The raw material used for SLM was a novel AlMgSiScZr alloy prepared by gas atomization method. The element composition of the AlMgSiScZr alloy tested by X-ray fluorescence spectrum was 14.1% Mg, 0.47% Si, 0.31% Sc, and 0.17% Zr. The raw material is nearly spherical shape and the particle distribution is D₁₀=9.2 μm, D₅₀=24.7 μm and D₉₀=48.9 μm (Figure 1(c)). Before SLM process, the powder was dried at 80 °C for 12 h under the protection of argon to remove the moisture on the powder surface.
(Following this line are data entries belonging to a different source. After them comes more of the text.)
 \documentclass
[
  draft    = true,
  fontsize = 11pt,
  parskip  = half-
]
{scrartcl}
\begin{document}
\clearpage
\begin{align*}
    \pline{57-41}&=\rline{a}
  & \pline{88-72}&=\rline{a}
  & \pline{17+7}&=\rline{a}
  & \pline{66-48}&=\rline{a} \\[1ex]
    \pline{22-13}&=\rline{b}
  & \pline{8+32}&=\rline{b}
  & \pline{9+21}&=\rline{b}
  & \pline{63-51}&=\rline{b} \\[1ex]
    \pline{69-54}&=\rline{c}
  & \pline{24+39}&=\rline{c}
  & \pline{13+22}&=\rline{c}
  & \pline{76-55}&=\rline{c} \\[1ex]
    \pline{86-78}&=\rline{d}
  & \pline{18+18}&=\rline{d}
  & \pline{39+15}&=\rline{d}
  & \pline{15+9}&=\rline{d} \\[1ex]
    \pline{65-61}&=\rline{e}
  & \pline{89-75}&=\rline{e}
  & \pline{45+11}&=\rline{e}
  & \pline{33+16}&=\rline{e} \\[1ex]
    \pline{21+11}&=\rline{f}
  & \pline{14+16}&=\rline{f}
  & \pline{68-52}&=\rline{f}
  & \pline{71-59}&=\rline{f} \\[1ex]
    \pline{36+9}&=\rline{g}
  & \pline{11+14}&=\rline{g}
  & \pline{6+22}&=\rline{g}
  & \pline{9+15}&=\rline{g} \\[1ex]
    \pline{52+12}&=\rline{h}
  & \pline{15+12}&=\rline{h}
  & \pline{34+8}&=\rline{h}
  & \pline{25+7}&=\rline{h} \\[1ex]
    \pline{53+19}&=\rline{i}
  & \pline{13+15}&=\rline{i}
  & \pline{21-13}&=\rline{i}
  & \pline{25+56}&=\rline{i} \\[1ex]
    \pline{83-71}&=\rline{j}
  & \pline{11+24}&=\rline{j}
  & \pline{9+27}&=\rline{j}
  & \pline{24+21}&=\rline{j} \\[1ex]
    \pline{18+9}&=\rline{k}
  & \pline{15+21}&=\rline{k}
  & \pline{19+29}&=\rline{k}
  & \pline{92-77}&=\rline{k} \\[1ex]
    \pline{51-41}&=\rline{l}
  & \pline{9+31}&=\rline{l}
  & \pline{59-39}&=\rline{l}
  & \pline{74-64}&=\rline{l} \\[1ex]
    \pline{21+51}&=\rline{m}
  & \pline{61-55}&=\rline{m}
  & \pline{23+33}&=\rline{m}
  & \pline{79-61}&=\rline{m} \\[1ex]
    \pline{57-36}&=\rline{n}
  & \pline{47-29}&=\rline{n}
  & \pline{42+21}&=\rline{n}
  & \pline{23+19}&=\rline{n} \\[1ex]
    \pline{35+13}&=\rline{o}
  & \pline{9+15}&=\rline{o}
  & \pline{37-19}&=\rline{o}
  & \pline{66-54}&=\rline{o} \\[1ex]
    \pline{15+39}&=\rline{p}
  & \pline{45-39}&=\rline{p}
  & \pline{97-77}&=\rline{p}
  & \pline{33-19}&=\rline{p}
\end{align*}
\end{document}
The SLM samples including single track, single layer and block specimen were fabricated in an industrial-grade printing equipment (EOS M290) including a fiber laser (power: ~400 W, spot size:100 μm, wavelength: 1064 nm), a laser scanning (50-7000 mm/s) and a filter circulation system. The corresponding process parameters are listed in Table 1. Before the printing process, the substrate (a 5083 Al sheet with dimensions of 252 mm×252 mm×35 mm) was ground by SiC paper and fixed in the printing zone with a precise level of ±25 μm. The high purity argon (>99.99 %) was used as the shielding gas, and the oxygen concentration was controlled less than 0.1% during the printing process. The specimens used for tensile test and microstructure observation were cut from the block specimen (Figure 1(b)). The laser scanning strategy is a 67°rotation in the subsequent layers.

A ST-100E densimeter was applied to measure the relative density of block specimens based on the Archimedes method. Since the surface of printed sample is generally hydrophobic due to the surface morphology and formation of metal oxide, it was mechanically polished to a mirror to eliminate measurement errors. Porosity and etched microstructure were observed by an VHX-1000 optical microscope (OM). The EBSD data were collected by a Zeiss SUPRA55 scanning electron microscope (SEM), and analyzed by the Channel 5 software. The processing methods of OM and EBSD specimens were described in detail in our previous research works of BI et al [39]. The phase identification was performed using a Xpert X-ray diffraction (XRD) (diffraction angle ranges: 20°-100°, scan rate: 5 (°)/min, step size: 0.02°), and the XRD patterns were analyzed by the commercial software JADE 9. The tensile specimens were taken along the printed vertical direction, and the tensile properties were tested on an AGX-plus electronic universal testing machine with a constant speed of 2 mm/min at room temperature. The fracture morphologies of tensile samples were observed by the Zeiss SUPRA55 SEM.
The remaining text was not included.